Work to complete ▸
Using the entries below, return word for word the lines from the one containing "Question 1: Mechanistic" up to and including the last.

[Data shown — start]

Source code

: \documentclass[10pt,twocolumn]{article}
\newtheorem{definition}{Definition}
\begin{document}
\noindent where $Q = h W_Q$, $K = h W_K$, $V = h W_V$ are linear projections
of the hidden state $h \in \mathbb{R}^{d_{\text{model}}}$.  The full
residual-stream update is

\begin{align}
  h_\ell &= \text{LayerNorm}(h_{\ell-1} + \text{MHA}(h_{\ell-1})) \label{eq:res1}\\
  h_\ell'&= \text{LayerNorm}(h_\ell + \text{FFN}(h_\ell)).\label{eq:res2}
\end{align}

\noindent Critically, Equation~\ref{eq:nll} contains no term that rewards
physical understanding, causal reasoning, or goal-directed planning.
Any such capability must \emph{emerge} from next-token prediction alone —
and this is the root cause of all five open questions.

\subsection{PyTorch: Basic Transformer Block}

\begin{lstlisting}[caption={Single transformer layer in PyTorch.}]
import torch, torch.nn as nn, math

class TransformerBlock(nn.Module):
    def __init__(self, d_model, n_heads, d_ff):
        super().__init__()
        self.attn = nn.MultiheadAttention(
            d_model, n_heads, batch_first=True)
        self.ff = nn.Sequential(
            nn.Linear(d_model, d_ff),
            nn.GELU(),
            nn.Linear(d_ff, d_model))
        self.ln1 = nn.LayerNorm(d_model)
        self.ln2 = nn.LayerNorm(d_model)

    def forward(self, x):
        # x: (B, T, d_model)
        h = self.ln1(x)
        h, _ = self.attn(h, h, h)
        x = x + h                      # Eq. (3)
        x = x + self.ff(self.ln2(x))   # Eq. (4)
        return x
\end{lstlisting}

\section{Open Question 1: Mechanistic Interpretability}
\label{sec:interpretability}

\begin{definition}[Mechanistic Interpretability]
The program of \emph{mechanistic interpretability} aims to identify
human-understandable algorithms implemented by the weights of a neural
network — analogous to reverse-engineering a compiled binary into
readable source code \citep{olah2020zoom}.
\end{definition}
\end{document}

[Data shown — finish]

Answer below ▸
\section{Open Question 1: Mechanistic Interpretability}
\label{sec:interpretability}

\begin{definition}[Mechanistic Interpretability]
The program of \emph{mechanistic interpretability} aims to identify
human-understandable algorithms implemented by the weights of a neural
network — analogous to reverse-engineering a compiled binary into
readable source code \citep{olah2020zoom}.
\end{definition}
\end{document}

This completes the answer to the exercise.